Each line of the listing that includes the string "supports" is to be identified and copied.

* Provided information:
=== Section Start ===
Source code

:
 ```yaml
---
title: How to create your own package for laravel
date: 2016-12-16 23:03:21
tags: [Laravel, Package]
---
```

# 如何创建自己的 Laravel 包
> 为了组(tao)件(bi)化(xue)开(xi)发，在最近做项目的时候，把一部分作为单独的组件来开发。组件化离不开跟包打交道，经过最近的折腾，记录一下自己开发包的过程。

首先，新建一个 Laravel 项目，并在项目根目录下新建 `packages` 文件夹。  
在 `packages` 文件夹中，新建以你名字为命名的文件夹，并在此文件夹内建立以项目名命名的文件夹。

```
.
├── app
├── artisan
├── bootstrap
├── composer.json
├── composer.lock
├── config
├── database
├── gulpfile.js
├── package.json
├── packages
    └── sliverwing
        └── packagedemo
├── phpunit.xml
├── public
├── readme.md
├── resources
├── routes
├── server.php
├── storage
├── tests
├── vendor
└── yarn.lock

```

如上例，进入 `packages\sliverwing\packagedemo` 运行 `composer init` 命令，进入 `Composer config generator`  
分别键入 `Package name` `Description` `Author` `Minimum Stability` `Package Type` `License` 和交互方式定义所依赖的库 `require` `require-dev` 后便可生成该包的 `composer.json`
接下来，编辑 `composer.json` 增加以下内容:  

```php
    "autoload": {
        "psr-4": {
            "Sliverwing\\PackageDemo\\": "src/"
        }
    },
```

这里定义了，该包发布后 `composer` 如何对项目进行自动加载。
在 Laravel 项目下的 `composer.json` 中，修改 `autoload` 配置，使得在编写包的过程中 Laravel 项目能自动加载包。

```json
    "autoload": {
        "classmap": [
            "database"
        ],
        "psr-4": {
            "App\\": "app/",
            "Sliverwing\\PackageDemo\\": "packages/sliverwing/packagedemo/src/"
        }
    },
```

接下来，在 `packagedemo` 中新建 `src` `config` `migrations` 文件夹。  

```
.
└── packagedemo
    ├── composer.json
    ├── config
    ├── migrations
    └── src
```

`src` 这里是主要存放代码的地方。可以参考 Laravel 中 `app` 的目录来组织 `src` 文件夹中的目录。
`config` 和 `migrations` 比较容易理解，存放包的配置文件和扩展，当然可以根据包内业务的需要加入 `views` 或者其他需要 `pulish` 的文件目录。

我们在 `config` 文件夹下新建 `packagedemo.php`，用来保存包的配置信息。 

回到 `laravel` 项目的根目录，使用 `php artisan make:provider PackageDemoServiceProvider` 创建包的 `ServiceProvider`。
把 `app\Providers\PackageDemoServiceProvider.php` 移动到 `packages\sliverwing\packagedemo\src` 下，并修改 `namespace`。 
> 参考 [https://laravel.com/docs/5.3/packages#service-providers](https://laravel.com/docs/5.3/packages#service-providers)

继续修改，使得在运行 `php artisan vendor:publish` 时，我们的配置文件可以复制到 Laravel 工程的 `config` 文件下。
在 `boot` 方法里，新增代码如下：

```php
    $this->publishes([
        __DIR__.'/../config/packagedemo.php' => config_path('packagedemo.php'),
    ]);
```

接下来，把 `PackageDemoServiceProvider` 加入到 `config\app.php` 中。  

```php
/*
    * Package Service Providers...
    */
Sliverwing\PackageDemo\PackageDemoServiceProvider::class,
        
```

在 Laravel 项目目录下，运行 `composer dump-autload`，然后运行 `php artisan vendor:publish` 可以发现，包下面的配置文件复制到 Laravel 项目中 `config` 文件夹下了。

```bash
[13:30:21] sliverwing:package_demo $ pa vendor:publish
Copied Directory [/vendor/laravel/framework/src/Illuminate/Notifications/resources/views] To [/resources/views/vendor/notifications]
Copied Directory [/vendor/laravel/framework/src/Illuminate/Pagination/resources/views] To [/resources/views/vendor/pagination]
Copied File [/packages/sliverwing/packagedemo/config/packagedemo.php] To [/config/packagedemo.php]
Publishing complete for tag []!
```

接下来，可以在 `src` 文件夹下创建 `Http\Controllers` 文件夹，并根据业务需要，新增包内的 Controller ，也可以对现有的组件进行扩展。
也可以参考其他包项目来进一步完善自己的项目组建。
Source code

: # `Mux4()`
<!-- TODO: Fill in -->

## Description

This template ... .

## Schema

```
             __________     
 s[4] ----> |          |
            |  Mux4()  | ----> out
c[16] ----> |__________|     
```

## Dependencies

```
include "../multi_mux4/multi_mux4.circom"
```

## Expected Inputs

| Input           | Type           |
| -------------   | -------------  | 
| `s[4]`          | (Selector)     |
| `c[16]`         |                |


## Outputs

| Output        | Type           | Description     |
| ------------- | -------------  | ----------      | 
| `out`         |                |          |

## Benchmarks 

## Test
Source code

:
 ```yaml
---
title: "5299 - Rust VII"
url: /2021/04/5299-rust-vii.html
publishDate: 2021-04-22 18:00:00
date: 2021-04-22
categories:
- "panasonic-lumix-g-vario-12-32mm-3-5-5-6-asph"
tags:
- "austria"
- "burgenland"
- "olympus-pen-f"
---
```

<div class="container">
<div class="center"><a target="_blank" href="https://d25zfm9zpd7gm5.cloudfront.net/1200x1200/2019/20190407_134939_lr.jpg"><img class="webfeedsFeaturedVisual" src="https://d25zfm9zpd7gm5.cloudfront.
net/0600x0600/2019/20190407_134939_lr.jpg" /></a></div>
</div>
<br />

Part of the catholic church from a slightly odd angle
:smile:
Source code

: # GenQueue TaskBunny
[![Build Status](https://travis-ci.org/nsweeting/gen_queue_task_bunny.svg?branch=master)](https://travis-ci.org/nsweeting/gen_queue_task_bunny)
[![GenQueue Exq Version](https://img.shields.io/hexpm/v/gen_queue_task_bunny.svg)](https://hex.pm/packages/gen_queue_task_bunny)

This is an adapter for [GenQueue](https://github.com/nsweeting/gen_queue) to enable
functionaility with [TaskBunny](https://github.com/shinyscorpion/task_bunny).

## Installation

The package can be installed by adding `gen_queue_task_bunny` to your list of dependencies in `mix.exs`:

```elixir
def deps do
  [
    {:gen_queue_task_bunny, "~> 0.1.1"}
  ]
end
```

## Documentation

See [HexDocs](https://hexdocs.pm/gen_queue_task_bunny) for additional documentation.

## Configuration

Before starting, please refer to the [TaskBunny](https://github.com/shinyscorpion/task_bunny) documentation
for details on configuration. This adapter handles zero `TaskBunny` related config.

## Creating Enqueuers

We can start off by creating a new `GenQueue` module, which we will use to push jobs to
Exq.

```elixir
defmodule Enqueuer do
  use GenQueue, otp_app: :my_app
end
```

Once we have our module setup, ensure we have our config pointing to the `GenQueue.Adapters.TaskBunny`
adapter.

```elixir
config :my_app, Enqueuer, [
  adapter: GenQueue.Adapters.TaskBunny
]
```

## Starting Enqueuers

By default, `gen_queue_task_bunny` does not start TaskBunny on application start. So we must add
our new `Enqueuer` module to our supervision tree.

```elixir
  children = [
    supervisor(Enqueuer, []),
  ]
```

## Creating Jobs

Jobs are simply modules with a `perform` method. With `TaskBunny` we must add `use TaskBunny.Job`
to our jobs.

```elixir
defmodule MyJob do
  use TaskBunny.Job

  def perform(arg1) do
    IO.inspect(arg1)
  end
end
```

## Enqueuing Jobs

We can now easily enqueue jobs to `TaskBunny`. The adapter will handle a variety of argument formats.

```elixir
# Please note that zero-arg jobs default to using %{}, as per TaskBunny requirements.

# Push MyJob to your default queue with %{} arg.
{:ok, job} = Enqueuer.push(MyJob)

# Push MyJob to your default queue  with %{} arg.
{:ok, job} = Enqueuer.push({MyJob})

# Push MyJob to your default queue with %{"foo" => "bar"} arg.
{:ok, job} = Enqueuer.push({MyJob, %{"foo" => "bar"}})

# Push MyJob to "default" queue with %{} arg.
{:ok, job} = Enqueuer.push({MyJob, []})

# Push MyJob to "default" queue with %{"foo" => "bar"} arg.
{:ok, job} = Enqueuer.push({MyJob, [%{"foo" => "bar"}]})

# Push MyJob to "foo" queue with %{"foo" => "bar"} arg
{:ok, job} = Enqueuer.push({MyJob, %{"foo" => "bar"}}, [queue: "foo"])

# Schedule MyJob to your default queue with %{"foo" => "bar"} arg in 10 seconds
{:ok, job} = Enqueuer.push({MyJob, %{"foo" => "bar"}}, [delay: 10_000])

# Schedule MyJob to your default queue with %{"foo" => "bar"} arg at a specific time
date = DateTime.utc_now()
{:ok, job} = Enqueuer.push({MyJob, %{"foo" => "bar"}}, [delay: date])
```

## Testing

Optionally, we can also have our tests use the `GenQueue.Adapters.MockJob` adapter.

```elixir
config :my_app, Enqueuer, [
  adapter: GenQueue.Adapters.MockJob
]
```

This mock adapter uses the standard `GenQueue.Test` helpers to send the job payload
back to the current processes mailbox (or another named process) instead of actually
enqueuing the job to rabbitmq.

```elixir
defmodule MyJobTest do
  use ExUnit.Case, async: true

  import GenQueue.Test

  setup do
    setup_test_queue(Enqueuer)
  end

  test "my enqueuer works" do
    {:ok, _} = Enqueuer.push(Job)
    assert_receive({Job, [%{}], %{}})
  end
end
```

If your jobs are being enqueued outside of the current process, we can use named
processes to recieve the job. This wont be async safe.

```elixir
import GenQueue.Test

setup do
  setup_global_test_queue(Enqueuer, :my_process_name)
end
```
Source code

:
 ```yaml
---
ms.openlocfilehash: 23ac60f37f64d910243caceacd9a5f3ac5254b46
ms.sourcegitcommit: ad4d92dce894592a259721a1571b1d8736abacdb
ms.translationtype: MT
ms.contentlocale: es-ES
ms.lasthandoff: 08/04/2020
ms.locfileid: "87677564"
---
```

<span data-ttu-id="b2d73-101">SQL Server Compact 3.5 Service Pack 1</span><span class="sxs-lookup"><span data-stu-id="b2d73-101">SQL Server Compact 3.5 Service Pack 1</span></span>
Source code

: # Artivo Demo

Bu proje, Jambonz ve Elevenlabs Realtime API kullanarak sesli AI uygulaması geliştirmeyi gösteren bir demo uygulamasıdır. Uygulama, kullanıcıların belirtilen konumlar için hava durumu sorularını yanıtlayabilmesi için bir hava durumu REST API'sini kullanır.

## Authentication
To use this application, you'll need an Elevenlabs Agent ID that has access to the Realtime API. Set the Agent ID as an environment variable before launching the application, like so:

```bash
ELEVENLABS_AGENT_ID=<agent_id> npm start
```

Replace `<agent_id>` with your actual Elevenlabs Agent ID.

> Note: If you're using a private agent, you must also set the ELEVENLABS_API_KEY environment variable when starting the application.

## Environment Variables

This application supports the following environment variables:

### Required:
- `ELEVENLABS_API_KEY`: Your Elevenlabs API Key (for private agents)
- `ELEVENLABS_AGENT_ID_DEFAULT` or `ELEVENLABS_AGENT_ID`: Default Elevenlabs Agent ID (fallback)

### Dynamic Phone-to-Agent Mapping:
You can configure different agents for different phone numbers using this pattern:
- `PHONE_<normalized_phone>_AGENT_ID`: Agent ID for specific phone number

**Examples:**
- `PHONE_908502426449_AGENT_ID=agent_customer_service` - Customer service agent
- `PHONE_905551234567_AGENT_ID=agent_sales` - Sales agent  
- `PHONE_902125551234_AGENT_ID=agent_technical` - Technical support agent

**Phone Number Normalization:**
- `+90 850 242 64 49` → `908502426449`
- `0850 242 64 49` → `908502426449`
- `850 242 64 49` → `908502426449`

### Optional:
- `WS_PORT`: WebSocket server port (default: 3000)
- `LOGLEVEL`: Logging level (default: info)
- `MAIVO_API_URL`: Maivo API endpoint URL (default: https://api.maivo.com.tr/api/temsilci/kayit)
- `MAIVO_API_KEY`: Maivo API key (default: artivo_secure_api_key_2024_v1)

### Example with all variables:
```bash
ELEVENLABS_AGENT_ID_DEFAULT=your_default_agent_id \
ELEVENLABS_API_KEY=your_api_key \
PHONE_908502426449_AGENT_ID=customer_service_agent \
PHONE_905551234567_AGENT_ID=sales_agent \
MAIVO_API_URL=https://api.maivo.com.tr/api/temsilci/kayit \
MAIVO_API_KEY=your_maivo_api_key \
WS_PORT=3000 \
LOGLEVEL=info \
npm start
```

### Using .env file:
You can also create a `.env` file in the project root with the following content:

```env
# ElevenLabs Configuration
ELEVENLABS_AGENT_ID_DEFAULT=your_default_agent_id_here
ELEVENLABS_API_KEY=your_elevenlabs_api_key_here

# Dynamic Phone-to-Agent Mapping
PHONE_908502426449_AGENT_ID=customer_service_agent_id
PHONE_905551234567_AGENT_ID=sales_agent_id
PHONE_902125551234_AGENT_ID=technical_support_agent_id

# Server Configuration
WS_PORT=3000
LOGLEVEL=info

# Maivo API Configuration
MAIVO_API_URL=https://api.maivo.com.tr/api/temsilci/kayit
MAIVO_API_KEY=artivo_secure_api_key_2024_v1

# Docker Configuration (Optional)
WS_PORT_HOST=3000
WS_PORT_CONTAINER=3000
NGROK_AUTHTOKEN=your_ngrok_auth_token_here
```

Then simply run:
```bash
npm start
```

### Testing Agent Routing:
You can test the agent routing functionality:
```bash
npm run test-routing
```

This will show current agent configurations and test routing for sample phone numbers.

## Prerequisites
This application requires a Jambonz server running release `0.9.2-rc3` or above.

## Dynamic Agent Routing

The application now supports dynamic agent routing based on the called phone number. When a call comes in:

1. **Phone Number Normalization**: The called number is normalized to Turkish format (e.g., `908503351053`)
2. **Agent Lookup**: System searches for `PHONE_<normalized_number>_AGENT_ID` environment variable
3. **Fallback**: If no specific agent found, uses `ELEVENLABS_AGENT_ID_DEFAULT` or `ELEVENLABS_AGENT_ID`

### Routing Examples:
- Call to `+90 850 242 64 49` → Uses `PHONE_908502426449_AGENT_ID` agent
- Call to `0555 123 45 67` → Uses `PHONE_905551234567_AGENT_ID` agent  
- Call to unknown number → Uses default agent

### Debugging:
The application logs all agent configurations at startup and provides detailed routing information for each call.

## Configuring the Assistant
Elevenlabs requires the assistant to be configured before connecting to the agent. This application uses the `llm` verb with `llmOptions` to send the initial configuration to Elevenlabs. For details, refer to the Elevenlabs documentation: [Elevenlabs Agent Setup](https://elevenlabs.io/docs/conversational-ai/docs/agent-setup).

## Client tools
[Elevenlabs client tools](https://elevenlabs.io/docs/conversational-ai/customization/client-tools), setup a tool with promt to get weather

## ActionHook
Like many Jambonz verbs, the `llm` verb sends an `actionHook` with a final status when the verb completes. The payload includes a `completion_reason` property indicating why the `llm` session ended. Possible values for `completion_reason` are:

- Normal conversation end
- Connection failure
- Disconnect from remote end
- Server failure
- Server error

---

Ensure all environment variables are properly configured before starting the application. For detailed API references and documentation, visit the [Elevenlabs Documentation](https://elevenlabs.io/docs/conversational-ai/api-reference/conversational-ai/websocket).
=== Section End ===
* Solution for this exercise:
This application supports the following environment variables:
The application now supports dynamic agent routing based on the called phone number. When a call comes in:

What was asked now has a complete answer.